Lo que constituía al principio la gran novedad de los movimientos -es decir, que eran eminentemente laicales- ha ido desapareciendo con los años. En mayor o menor grado, todos ellos se han ido clericalizando, creando ramas «sacerdotales», formando a sus propios curas e incluso fundando sus propios seminarios al margen de las diócesis. En consonancia con los tiempos, los sacerdotes asociados o miembros de estos movimientos están siendo promovidos a la jerarquía. De hecho, su clero está evolucionando como una especie de jerarquía paralela que va tomando posiciones en en Vaticano y en las distintas Iglesias locales.
El vergel español
Aquí aparece, claro, otro rasgo común a los movimientos que se nos había escapado: el gusto por el poder. Es la vieja premisa del Opus Dei, compartida por el resto -sobre todo, por los Legionarios de Cristo y Comunión y Liberación- de que la evangelización se juega en la política, incluso dentro de la Iglesia. Dicho en otras palabras, el poder es necesario para imponer sus doctrinas -que son las únicas «verdaderas»- al resto de la Iglesia y de la sociedad.
Así las cosas, España es uno de los países que mejor ha acogido a los nuevos movimientos. No en vano dos de los más importantes -Opus Dei y el Camino Neocatecumenal- nacieron aquí, y otro más -Legionarios de Cristo- es de origen mexicano y, por tanto, de habla castellana. De hecho, el pasado mes de septiembre, las páginas religiosas del diario «La Razón» (cuyo coordinador Alex Rosal, dicho sea de paso, es «legionario») declaraban triunfalmente que «Medio millón de católicos españoles participan en movimientos apostólicos». Según este artículo, el más numeroso, con 86.000 miembros, es el Camino Neocatecumenal, seguido por el Apostolado de la Oración, con 50.000, y los Focolares, con 42.000. A tenor de este informe, el Opus Dei tiene 33.000 adeptos y los Legionarios de Cristo (que figuran con el nombre de su rama laicaa, Regnum Christi), apenas 4.000. El resto, hasta el medio millón, se reparte entre decenas de grupúsculos.
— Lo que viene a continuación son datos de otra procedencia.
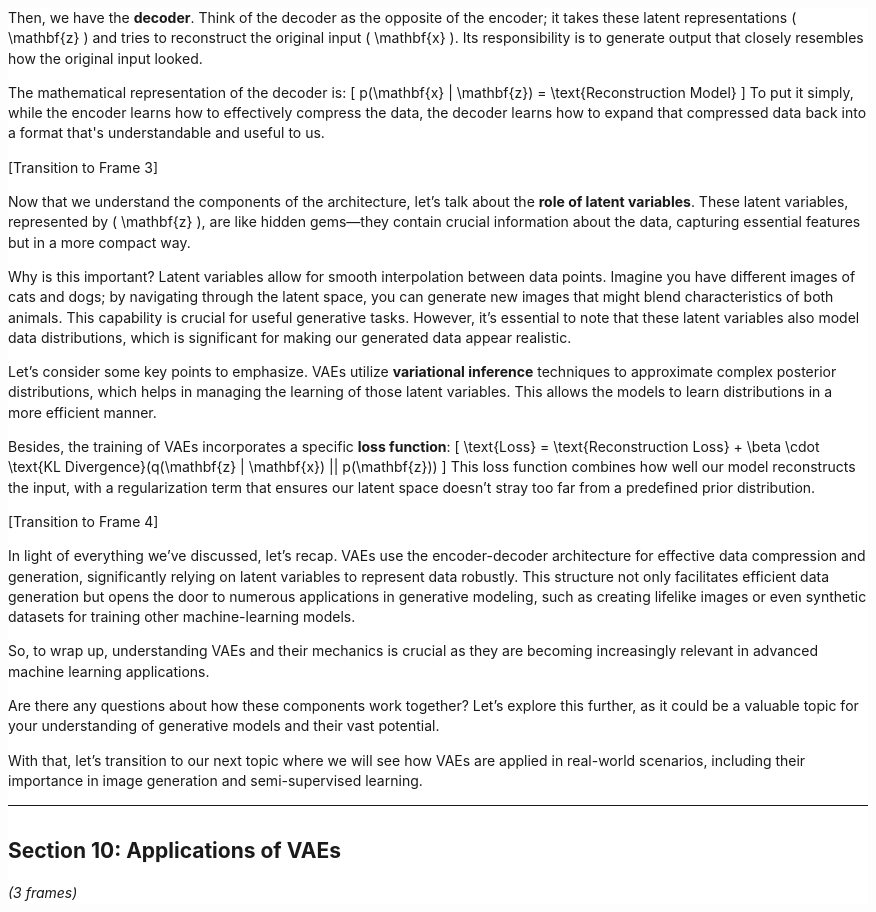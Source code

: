 Then, we have the **decoder**. Think of the decoder as the opposite of the encoder; it takes these latent representations \( \mathbf{z} \) and tries to reconstruct the original input \( \mathbf{x} \). Its responsibility is to generate output that closely resembles how the original input looked.

The mathematical representation of the decoder is:
\[
p(\mathbf{x} | \mathbf{z}) = \text{Reconstruction Model}
\]
To put it simply, while the encoder learns how to effectively compress the data, the decoder learns how to expand that compressed data back into a format that's understandable and useful to us.

[Transition to Frame 3]

Now that we understand the components of the architecture, let’s talk about the **role of latent variables**. These latent variables, represented by \( \mathbf{z} \), are like hidden gems—they contain crucial information about the data, capturing essential features but in a more compact way.

Why is this important? Latent variables allow for smooth interpolation between data points. Imagine you have different images of cats and dogs; by navigating through the latent space, you can generate new images that might blend characteristics of both animals. This capability is crucial for useful generative tasks. However, it’s essential to note that these latent variables also model data distributions, which is significant for making our generated data appear realistic.

Let’s consider some key points to emphasize. VAEs utilize **variational inference** techniques to approximate complex posterior distributions, which helps in managing the learning of those latent variables. This allows the models to learn distributions in a more efficient manner.

Besides, the training of VAEs incorporates a specific **loss function**:
\[
\text{Loss} = \text{Reconstruction Loss} + \beta \cdot \text{KL Divergence}(q(\mathbf{z} | \mathbf{x}) || p(\mathbf{z}))
\] 
This loss function combines how well our model reconstructs the input, with a regularization term that ensures our latent space doesn’t stray too far from a predefined prior distribution.

[Transition to Frame 4]

In light of everything we’ve discussed, let’s recap. VAEs use the encoder-decoder architecture for effective data compression and generation, significantly relying on latent variables to represent data robustly. This structure not only facilitates efficient data generation but opens the door to numerous applications in generative modeling, such as creating lifelike images or even synthetic datasets for training other machine-learning models.

So, to wrap up, understanding VAEs and their mechanics is crucial as they are becoming increasingly relevant in advanced machine learning applications. 

Are there any questions about how these components work together? Let’s explore this further, as it could be a valuable topic for your understanding of generative models and their vast potential.

With that, let’s transition to our next topic where we will see how VAEs are applied in real-world scenarios, including their importance in image generation and semi-supervised learning.

---

## Section 10: Applications of VAEs
*(3 frames)*
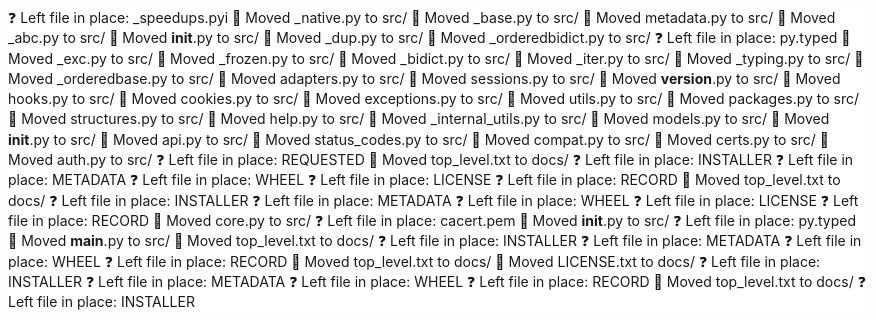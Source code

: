 ❓ Left file in place: _speedups.pyi
📁 Moved _native.py to src/
📁 Moved _base.py to src/
📁 Moved metadata.py to src/
📁 Moved _abc.py to src/
📁 Moved __init__.py to src/
📁 Moved _dup.py to src/
📁 Moved _orderedbidict.py to src/
❓ Left file in place: py.typed
📁 Moved _exc.py to src/
📁 Moved _frozen.py to src/
📁 Moved _bidict.py to src/
📁 Moved _iter.py to src/
📁 Moved _typing.py to src/
📁 Moved _orderedbase.py to src/
📁 Moved adapters.py to src/
📁 Moved sessions.py to src/
📁 Moved __version__.py to src/
📁 Moved hooks.py to src/
📁 Moved cookies.py to src/
📁 Moved exceptions.py to src/
📁 Moved utils.py to src/
📁 Moved packages.py to src/
📁 Moved structures.py to src/
📁 Moved help.py to src/
📁 Moved _internal_utils.py to src/
📁 Moved models.py to src/
📁 Moved __init__.py to src/
📁 Moved api.py to src/
📁 Moved status_codes.py to src/
📁 Moved compat.py to src/
📁 Moved certs.py to src/
📁 Moved auth.py to src/
❓ Left file in place: REQUESTED
📁 Moved top_level.txt to docs/
❓ Left file in place: INSTALLER
❓ Left file in place: METADATA
❓ Left file in place: WHEEL
❓ Left file in place: LICENSE
❓ Left file in place: RECORD
📁 Moved top_level.txt to docs/
❓ Left file in place: INSTALLER
❓ Left file in place: METADATA
❓ Left file in place: WHEEL
❓ Left file in place: LICENSE
❓ Left file in place: RECORD
📁 Moved core.py to src/
❓ Left file in place: cacert.pem
📁 Moved __init__.py to src/
❓ Left file in place: py.typed
📁 Moved __main__.py to src/
📁 Moved top_level.txt to docs/
❓ Left file in place: INSTALLER
❓ Left file in place: METADATA
❓ Left file in place: WHEEL
❓ Left file in place: RECORD
📁 Moved top_level.txt to docs/
📁 Moved LICENSE.txt to docs/
❓ Left file in place: INSTALLER
❓ Left file in place: METADATA
❓ Left file in place: WHEEL
❓ Left file in place: RECORD
📁 Moved top_level.txt to docs/
❓ Left file in place: INSTALLER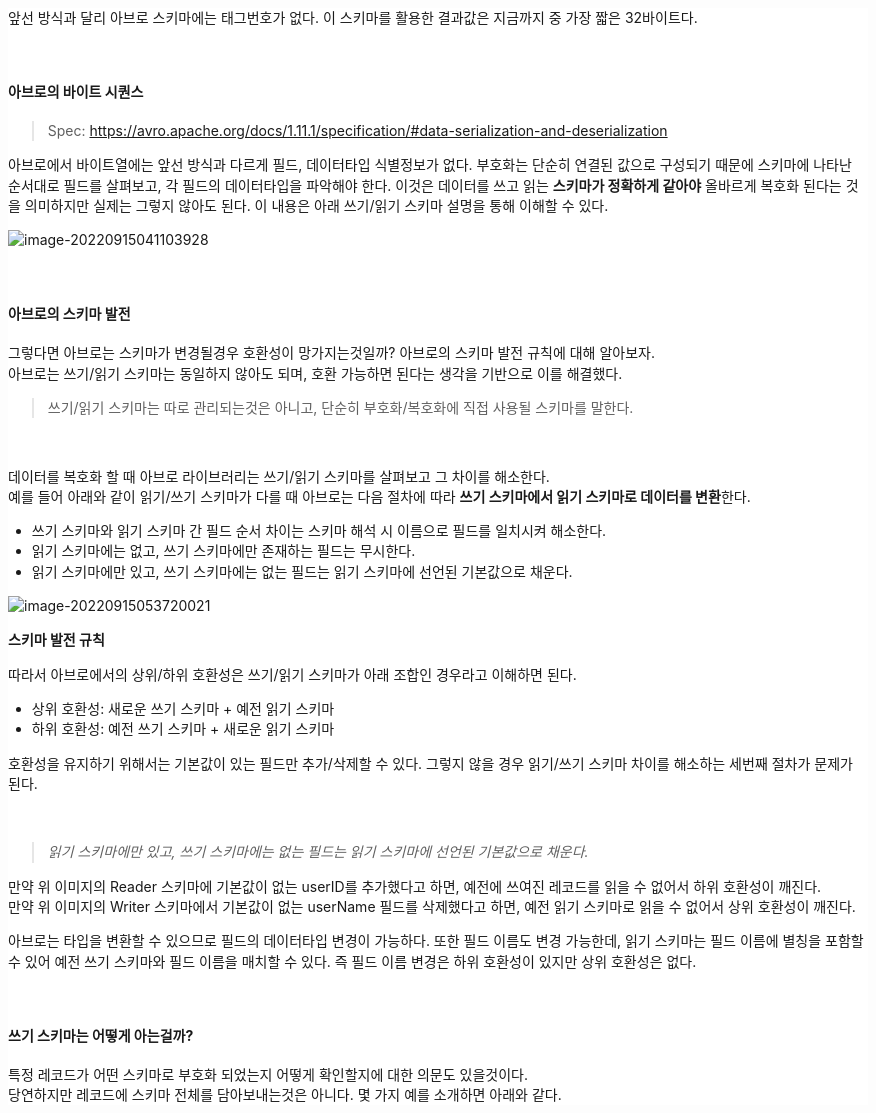 앞선 방식과 달리 아브로 스키마에는 태그번호가 없다. 이 스키마를 활용한 결과값은 지금까지 중 가장 짧은 32바이트다.

<br/>

#### 아브로의 바이트 시퀀스

> Spec: https://avro.apache.org/docs/1.11.1/specification/#data-serialization-and-deserialization

아브로에서 바이트열에는 앞선 방식과 다르게 필드, 데이터타입 식별정보가 없다. 부호화는 단순히 연결된 값으로 구성되기 때문에 스키마에 나타난 순서대로 필드를 살펴보고, 각 필드의 데이터타입을 파악해야 한다. 이것은 데이터를 쓰고 읽는 **스키마가 정확하게 같아야** 올바르게 복호화 된다는 것을 의미하지만 실제는 그렇지 않아도 된다. 이 내용은 아래 쓰기/읽기 스키마 설명을 통해 이해할 수 있다.

![image-20220915041103928](https://user-images.githubusercontent.com/32189698/190304949-7fba1bca-c333-4fa2-ac7e-42523ca4c3e4.png)

<br/>

#### 아브로의 스키마 발전

그렇다면 아브로는 스키마가 변경될경우 호환성이 망가지는것일까? 아브로의 스키마 발전 규칙에 대해 알아보자.  
아브로는 쓰기/읽기 스키마는 동일하지 않아도 되며, 호환 가능하면 된다는 생각을 기반으로 이를 해결했다.

> 쓰기/읽기 스키마는 따로 관리되는것은 아니고, 단순히 부호화/복호화에 직접 사용될 스키마를 말한다.

<br/>

데이터를 복호화 할 때 아브로 라이브러리는 쓰기/읽기 스키마를 살펴보고 그 차이를 해소한다.  
예를 들어 아래와 같이 읽기/쓰기 스키마가 다를 때 아브로는 다음 절차에 따라 **쓰기 스키마에서 읽기 스키마로 데이터를 변환**한다.

- 쓰기 스키마와 읽기 스키마 간 필드 순서 차이는 스키마 해석 시 이름으로 필드를 일치시켜 해소한다.
- 읽기 스키마에는 없고, 쓰기 스키마에만 존재하는 필드는 무시한다.
- 읽기 스키마에만 있고, 쓰기 스키마에는 없는 필드는 읽기 스키마에 선언된 기본값으로 채운다.

![image-20220915053720021](https://user-images.githubusercontent.com/32189698/190304962-6770b359-4f18-4ab7-baec-5c39d1ba939f.png)

**스키마 발전 규칙**

따라서 아브로에서의 상위/하위 호환성은 쓰기/읽기 스키마가 아래 조합인 경우라고 이해하면 된다.

- 상위 호환성: 새로운 쓰기 스키마 + 예전 읽기 스키마
- 하위 호환성: 예전 쓰기 스키마 + 새로운 읽기 스키마

호환성을 유지하기 위해서는 기본값이 있는 필드만 추가/삭제할 수 있다. 그렇지 않을 경우 읽기/쓰기 스키마 차이를 해소하는 세번째 절차가 문제가 된다.

<br/>

> *읽기 스키마에만 있고, 쓰기 스키마에는 없는 필드는 읽기 스키마에 선언된 기본값으로 채운다.*

만약 위 이미지의 Reader 스키마에 기본값이 없는 userID를 추가했다고 하면, 예전에 쓰여진 레코드를 읽을 수 없어서 하위 호환성이 깨진다.  
만약 위 이미지의 Writer 스키마에서 기본값이 없는 userName 필드를 삭제했다고 하면, 예전 읽기 스키마로 읽을 수 없어서 상위 호환성이 깨진다.

아브로는 타입을 변환할 수 있으므로 필드의 데이터타입 변경이 가능하다. 또한 필드 이름도 변경 가능한데, 읽기 스키마는 필드 이름에 별칭을 포함할 수 있어 예전 쓰기 스키마와 필드 이름을 매치할 수 있다. 즉 필드 이름 변경은 하위 호환성이 있지만 상위 호환성은 없다.

<br/>

#### 쓰기 스키마는 어떻게 아는걸까?

특정 레코드가 어떤 스키마로 부호화 되었는지 어떻게 확인할지에 대한 의문도 있을것이다.  
당연하지만 레코드에 스키마 전체를 담아보내는것은 아니다. 몇 가지 예를 소개하면 아래와 같다.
Lógicamente, las cifras deben ser vistas con cierto espíritu crítico, habida cuenta del secretismo que rodea a estas organizaciones, que, en ocasiones, ni siquiera desvelan el número real de seguidores. Sea como fuere, es evidente que, en relación con la masa de creyentes, estos grupos son insignificantes. Y, sin embargo, han sabido introducirse en los centros de mando, en España y en el resto del mundo católico.
A la caza del obispo cercano
Por influencia, ya que no por número, tal vez los segundos en la lista, después del Opus, sean los Legionarios. Según José Martínez de Velasco, autor del libro «Los Legionarios de Cristo», «España es la base operativa para la expansión legionaria hacia Roma y el continente europeo. A través de selectos colegios y de un activo entorno universitario en Madrid, Valencia, Cantabria, Salamanca, Barcelona y Sevilla, la Legión de Cristo se está introduciendo en las familias y en los círculos más poderosos e influyentes de la economía y de la comunicación de nuestro país». Legionarios reconocidos son dos ministros, Ángel Acebes y José María Michavila, además de una hermana de Ana Botella, que no oculta su proximidad al movimiento. Y en su órbita se mueven también otros apellidos ilustres de las finanzas y la universidad como Gustavo Villapalos; la familia Oriol (que cuenta con 4 curas legionarios) o Alicia Koplowitz y su fundación Vida y Esperanza. Dueños de la universidad privada Francisco de Vitoria, su estrategia actual consiste en ir comprando y/o fundando colegios para formar a los más jóvenes. Ejemplo de ello es el reciente caso del colegio El Bosque, de Madrid, cuyos alumnos han visto cambiar la orientación laica del centro a la ideología legionaria -separación de sexos incluida- a mitad del curso.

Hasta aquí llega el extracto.